▶ [Work to be completed]: Look through the records below for the line with "about large datasets". Return that line and each one after it up to and including the line with "Data Science, 1962", exactly.

▶ [Data in this exercise]:
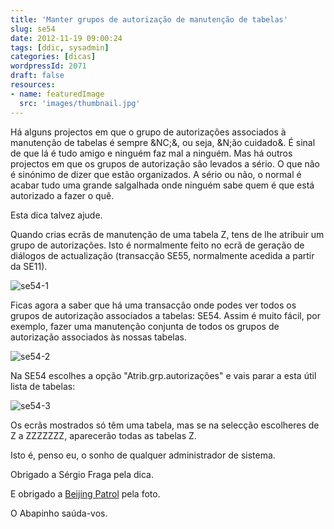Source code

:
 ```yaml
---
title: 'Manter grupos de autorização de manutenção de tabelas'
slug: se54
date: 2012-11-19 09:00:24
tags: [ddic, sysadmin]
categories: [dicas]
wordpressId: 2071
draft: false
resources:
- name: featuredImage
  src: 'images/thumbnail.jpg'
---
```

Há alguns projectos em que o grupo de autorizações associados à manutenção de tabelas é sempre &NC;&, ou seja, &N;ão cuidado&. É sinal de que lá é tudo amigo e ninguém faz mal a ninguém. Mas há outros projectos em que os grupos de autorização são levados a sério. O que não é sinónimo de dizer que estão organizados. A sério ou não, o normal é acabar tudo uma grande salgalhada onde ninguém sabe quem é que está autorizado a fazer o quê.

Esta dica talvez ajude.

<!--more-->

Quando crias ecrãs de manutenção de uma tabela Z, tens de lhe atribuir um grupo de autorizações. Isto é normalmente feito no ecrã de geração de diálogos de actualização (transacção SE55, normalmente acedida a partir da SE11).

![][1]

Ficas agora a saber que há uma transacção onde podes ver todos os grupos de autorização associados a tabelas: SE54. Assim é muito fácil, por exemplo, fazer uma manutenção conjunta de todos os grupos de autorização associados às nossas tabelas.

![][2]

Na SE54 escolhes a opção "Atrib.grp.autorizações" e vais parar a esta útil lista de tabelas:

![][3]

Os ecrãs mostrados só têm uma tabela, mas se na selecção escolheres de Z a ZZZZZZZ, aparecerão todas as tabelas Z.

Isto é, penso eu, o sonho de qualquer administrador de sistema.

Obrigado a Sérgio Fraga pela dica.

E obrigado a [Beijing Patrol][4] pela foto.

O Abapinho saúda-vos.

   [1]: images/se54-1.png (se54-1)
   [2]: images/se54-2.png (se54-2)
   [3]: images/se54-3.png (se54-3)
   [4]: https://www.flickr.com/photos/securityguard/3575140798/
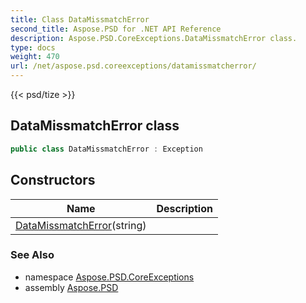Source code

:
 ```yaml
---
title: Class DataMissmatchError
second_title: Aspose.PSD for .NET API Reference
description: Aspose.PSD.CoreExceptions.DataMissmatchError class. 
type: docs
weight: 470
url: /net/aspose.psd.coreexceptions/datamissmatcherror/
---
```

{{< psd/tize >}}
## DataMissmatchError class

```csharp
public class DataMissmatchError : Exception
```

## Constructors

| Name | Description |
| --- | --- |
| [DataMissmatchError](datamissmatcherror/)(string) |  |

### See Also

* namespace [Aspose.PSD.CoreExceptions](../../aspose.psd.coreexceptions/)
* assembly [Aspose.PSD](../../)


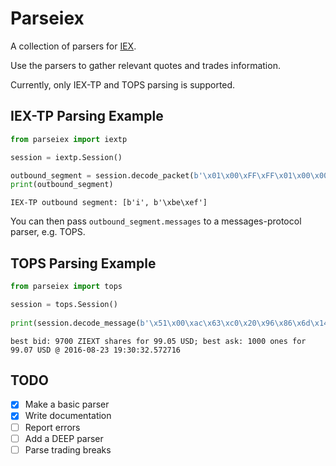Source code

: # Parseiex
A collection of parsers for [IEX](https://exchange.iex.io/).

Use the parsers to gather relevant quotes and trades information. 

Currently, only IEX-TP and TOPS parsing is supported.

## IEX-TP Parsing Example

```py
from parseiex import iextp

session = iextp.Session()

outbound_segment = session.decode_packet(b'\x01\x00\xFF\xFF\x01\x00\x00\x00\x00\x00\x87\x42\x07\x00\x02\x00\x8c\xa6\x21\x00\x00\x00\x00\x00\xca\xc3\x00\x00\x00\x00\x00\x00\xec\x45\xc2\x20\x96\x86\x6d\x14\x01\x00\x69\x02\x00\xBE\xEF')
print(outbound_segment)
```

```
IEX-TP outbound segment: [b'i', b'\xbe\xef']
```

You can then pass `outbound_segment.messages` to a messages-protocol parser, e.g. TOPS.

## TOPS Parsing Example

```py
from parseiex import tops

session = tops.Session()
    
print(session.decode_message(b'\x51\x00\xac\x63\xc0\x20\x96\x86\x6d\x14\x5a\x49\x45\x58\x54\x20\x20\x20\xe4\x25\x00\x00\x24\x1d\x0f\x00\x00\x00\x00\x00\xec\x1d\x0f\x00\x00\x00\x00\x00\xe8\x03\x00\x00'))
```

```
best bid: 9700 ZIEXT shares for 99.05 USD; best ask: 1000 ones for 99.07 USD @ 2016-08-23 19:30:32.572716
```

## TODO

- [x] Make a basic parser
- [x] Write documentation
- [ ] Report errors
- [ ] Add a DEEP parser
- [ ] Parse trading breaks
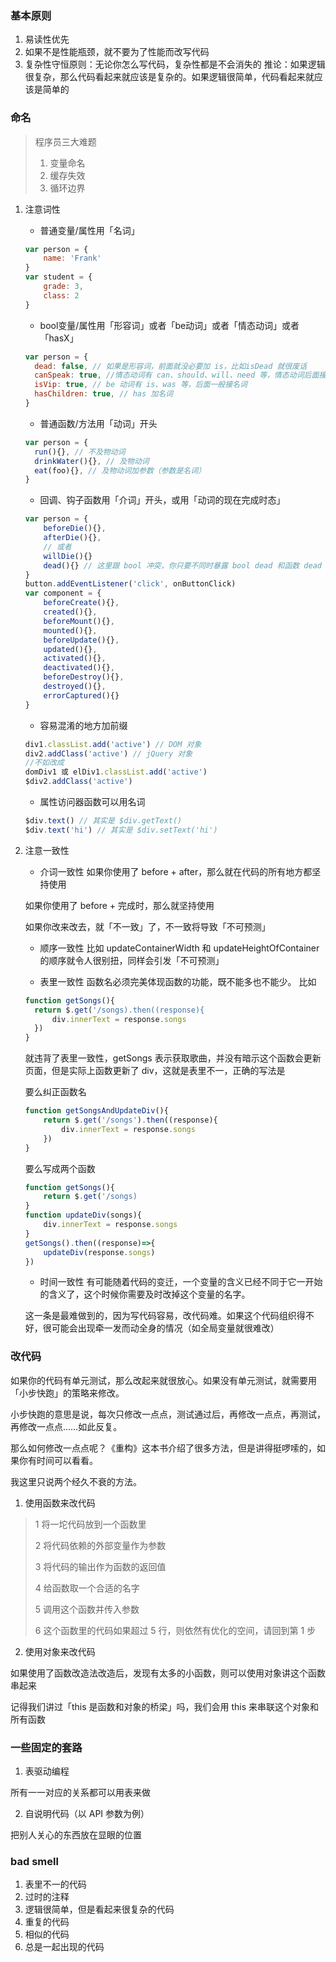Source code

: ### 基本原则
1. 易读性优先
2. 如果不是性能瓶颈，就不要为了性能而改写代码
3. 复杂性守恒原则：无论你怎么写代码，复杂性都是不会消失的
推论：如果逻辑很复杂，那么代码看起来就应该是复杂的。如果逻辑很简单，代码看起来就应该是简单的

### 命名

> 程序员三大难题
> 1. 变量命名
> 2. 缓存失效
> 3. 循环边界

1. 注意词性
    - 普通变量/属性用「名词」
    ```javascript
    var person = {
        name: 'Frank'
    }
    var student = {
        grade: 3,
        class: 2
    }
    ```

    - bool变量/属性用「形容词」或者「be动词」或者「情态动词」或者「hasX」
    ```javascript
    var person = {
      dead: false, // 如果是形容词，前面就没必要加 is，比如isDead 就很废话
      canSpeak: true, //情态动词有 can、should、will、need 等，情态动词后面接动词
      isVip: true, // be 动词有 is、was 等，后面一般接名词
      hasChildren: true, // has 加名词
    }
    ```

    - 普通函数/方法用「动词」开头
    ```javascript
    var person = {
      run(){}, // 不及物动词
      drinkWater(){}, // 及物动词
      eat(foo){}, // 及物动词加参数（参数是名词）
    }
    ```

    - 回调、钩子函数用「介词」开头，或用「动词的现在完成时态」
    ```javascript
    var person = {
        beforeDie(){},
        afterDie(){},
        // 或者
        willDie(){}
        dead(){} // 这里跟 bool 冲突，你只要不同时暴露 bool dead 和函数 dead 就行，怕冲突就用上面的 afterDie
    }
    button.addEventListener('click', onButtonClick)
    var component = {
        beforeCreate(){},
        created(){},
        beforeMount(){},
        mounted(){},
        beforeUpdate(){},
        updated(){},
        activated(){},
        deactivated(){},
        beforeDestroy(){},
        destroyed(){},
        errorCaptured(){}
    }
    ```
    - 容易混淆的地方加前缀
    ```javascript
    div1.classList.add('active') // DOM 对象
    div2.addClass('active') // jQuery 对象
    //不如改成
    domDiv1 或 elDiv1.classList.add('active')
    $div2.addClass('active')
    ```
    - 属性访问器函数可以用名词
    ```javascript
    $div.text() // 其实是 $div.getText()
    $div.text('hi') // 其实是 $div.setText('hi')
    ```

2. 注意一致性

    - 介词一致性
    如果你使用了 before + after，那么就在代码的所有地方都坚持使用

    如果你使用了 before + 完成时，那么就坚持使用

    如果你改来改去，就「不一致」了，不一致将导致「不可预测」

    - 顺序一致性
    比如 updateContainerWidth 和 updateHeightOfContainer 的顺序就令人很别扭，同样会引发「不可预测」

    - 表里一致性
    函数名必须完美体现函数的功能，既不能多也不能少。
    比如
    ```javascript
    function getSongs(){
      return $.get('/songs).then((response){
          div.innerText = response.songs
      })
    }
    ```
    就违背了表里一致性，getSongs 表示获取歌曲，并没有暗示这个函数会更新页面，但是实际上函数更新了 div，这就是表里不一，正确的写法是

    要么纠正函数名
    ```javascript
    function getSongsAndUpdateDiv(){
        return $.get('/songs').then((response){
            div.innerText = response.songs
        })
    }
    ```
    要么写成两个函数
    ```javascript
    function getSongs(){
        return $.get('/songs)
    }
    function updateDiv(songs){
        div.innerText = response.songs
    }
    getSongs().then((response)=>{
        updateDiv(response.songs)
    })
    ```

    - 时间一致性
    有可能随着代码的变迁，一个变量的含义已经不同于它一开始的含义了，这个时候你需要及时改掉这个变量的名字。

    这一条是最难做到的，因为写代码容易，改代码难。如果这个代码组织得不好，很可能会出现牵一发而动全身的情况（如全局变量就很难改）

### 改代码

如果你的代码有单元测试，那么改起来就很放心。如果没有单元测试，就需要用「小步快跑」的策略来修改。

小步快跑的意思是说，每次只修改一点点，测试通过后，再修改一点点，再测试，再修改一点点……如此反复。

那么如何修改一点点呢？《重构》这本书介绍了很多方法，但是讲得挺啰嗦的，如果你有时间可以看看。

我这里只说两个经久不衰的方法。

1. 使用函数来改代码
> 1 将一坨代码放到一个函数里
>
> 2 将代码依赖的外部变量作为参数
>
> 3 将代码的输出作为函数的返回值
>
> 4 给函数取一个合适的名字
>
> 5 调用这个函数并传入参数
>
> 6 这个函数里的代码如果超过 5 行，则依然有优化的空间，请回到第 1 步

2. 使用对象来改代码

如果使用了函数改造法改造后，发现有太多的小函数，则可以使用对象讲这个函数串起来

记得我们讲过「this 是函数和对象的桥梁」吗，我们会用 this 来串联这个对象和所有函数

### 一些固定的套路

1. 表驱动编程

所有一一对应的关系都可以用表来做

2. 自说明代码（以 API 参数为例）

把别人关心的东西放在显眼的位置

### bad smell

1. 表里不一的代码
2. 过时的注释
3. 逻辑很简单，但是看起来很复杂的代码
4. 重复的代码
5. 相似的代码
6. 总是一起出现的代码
==
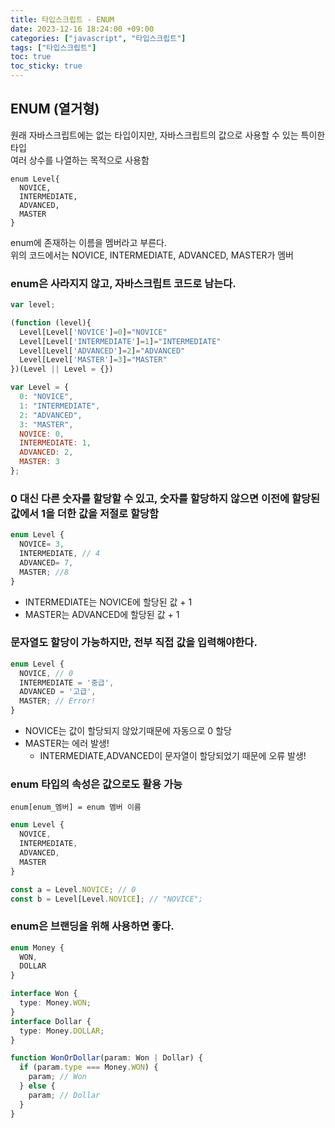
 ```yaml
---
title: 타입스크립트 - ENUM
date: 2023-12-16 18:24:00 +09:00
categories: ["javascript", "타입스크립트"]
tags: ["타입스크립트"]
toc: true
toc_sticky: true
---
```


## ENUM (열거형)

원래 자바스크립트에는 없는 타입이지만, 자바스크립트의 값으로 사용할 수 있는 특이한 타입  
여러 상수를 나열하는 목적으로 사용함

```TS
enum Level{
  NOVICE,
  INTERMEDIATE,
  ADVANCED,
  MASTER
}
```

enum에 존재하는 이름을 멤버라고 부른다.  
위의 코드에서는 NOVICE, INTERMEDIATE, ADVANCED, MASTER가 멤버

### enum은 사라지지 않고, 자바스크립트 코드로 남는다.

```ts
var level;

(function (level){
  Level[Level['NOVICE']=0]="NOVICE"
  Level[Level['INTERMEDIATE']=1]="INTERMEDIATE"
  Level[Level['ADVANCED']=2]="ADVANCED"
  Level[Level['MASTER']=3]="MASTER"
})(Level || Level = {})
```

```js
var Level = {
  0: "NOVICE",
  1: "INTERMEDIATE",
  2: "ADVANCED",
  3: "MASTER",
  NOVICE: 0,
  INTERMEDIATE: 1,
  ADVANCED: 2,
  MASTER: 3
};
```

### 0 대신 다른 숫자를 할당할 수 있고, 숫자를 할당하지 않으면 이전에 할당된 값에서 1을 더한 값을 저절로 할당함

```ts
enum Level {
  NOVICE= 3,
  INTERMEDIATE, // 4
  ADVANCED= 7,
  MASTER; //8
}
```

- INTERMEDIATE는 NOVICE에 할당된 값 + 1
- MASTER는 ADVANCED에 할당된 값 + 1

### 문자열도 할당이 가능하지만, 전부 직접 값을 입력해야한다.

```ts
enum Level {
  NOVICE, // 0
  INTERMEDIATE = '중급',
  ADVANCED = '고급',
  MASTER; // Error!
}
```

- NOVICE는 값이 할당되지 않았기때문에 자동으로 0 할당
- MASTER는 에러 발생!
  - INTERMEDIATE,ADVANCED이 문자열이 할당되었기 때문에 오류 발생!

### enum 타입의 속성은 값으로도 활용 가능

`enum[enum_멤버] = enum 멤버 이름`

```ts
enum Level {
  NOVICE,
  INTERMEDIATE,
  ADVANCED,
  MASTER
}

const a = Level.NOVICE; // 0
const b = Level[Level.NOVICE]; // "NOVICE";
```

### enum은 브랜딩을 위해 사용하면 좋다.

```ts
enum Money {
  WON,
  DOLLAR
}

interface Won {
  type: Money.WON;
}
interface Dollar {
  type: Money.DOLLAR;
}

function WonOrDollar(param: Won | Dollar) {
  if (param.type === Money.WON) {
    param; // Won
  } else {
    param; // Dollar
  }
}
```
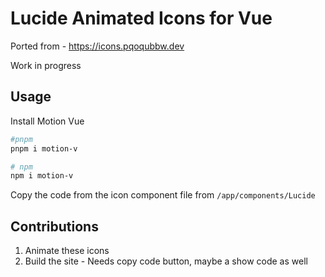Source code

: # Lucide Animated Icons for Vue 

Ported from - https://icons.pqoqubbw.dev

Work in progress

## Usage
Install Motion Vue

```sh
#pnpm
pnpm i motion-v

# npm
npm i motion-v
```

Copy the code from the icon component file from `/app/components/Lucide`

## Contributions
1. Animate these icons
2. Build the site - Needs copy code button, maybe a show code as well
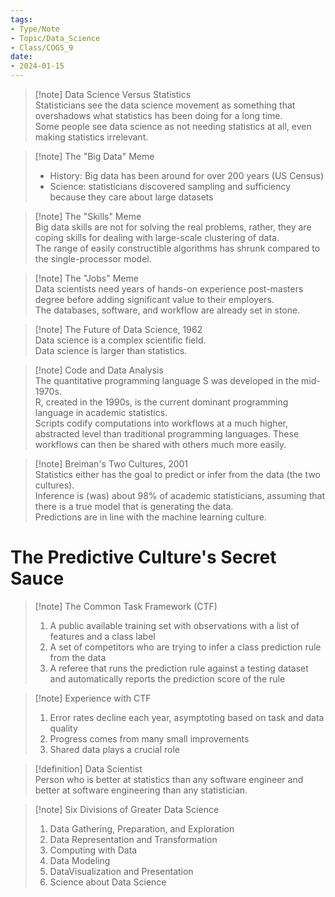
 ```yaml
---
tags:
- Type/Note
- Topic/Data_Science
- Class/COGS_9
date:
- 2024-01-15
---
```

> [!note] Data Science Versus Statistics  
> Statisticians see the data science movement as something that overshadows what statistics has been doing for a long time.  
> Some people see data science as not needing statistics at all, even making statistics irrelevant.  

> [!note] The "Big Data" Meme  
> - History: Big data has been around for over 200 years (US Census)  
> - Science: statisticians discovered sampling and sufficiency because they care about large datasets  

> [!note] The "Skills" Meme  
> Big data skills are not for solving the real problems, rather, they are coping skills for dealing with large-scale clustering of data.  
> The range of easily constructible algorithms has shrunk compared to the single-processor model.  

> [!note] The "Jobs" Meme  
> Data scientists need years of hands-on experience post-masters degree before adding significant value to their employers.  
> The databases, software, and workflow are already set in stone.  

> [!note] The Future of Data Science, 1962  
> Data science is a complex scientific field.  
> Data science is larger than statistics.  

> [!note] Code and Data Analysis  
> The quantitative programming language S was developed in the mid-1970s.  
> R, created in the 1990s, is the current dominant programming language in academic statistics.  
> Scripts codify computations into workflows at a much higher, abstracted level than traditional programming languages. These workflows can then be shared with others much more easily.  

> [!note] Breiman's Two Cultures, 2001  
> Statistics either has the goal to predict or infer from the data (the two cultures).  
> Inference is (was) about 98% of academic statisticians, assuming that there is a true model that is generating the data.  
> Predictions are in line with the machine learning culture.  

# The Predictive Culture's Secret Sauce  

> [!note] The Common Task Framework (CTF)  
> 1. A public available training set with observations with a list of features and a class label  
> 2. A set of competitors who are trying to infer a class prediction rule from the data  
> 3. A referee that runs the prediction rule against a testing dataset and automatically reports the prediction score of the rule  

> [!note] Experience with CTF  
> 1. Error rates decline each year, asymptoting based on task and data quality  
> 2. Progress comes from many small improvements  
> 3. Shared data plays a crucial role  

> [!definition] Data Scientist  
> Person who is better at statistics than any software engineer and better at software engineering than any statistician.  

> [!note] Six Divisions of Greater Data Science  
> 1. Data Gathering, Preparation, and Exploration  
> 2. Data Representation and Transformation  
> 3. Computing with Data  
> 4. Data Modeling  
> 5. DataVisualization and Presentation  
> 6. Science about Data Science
...
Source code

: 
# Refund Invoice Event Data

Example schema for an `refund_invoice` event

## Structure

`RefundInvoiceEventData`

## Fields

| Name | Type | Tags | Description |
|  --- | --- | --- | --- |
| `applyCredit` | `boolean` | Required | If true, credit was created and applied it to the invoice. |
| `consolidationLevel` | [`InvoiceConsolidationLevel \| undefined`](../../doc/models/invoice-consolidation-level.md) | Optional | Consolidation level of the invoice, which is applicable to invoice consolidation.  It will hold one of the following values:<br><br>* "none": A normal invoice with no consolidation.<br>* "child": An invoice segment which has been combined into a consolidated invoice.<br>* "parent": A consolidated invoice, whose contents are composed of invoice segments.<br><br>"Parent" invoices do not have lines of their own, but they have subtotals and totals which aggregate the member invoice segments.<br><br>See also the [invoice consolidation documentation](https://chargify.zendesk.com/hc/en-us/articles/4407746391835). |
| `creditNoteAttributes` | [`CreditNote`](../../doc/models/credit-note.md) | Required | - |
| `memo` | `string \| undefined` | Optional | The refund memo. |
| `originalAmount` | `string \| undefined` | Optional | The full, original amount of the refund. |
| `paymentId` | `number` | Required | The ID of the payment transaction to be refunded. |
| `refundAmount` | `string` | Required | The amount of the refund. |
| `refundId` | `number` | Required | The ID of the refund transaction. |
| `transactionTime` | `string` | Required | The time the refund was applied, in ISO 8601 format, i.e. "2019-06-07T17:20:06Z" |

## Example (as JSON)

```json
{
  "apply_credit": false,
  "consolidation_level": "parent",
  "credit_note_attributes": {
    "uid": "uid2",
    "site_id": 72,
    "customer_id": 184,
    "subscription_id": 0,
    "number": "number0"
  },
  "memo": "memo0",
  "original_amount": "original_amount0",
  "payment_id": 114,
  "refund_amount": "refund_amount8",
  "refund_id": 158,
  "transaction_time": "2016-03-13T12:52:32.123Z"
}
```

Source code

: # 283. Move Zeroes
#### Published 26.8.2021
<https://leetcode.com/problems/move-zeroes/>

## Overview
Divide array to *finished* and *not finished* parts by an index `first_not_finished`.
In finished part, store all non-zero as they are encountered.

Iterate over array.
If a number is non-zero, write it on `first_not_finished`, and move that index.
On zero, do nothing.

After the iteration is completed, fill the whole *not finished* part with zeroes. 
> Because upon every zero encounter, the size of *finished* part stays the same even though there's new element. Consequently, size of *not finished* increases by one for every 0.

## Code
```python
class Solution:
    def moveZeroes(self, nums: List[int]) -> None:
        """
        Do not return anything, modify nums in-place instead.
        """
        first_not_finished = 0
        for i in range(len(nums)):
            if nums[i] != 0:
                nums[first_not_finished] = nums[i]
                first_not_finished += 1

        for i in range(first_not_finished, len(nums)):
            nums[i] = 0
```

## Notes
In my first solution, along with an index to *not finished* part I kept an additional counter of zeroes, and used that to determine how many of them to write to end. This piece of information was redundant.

▶ [Problem solution]:
> - Science: statisticians discovered sampling and sufficiency because they care about large datasets  

> [!note] The "Skills" Meme  
> Big data skills are not for solving the real problems, rather, they are coping skills for dealing with large-scale clustering of data.  
> The range of easily constructible algorithms has shrunk compared to the single-processor model.  

> [!note] The "Jobs" Meme  
> Data scientists need years of hands-on experience post-masters degree before adding significant value to their employers.  
> The databases, software, and workflow are already set in stone.  

> [!note] The Future of Data Science, 1962  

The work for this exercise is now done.